### INSTRUCTIONS FOR THE TASK
The records follow. Filter them to the lines that hold "label".
BEGIN PROVIDED INFORMATION
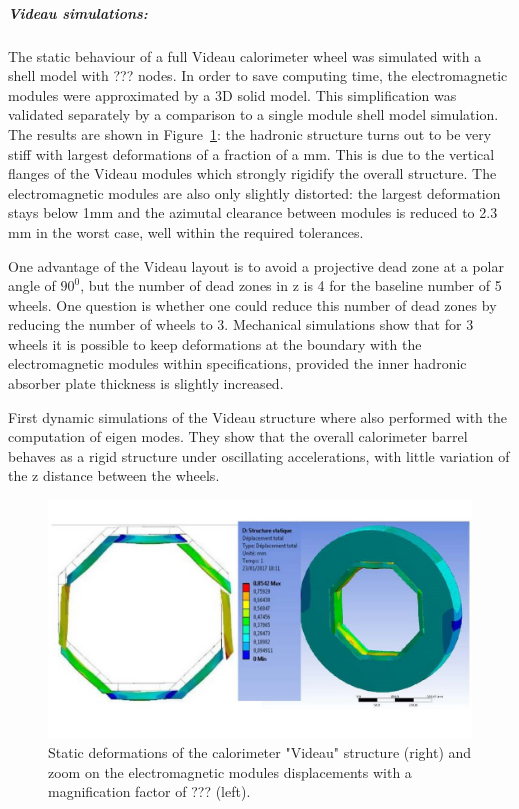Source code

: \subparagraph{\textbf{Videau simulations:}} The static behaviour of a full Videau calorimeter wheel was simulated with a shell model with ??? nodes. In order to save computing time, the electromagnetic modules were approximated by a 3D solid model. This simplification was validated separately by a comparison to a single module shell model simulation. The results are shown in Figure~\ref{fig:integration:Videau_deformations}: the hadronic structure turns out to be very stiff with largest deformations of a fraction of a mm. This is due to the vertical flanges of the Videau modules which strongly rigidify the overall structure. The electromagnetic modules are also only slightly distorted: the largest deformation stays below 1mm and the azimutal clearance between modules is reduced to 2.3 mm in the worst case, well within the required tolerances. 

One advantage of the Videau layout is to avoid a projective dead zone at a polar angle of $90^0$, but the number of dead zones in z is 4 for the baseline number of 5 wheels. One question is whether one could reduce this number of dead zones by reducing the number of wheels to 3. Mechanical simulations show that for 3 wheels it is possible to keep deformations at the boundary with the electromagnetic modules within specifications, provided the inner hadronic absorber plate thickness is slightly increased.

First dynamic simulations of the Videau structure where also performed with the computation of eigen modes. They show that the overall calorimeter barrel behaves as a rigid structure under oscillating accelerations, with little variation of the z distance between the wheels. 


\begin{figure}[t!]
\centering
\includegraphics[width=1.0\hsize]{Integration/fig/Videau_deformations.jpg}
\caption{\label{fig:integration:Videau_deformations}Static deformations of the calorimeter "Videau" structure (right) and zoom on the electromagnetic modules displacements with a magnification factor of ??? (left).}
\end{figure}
END PROVIDED INFORMATION
BEGIN PROVIDED INFORMATION
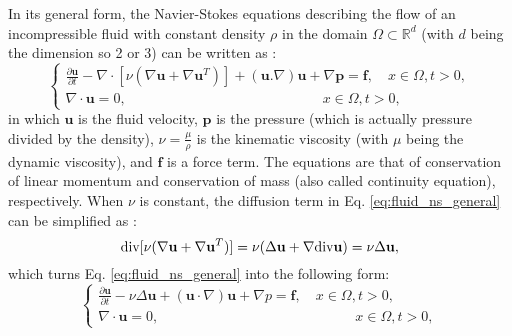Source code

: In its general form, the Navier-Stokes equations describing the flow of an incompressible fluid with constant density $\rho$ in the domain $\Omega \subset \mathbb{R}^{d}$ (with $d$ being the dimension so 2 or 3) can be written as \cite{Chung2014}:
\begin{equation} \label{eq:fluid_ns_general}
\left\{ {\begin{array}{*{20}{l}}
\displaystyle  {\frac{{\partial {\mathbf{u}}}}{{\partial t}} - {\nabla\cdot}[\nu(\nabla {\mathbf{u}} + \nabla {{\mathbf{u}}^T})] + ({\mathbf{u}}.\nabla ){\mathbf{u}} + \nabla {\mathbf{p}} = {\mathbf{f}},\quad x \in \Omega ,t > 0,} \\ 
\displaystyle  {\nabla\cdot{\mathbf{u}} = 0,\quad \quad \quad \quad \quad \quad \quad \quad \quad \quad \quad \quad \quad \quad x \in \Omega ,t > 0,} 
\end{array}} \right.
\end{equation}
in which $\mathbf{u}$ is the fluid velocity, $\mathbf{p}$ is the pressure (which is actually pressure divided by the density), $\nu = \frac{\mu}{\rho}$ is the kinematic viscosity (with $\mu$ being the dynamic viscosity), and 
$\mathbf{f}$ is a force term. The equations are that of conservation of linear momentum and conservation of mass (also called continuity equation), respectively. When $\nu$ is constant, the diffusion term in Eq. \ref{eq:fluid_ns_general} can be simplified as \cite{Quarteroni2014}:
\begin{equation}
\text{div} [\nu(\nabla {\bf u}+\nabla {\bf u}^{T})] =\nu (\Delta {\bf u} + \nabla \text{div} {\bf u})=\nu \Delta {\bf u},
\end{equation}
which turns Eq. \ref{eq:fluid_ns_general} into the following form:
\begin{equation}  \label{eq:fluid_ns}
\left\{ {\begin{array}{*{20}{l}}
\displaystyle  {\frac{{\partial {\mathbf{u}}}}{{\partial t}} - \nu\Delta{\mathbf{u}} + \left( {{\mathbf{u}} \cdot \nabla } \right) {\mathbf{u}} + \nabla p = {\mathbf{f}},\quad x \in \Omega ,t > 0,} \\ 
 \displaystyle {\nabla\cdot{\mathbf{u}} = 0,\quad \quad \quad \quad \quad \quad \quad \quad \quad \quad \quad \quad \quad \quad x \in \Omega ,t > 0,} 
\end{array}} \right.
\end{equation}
END PROVIDED INFORMATION
### WRITTEN ANSWER
\caption{\label{fig:integration:Videau_deformations}Static deformations of the calorimeter "Videau" structure (right) and zoom on the electromagnetic modules displacements with a magnification factor of ??? (left).}
\begin{equation} \label{eq:fluid_ns_general}
\begin{equation}  \label{eq:fluid_ns}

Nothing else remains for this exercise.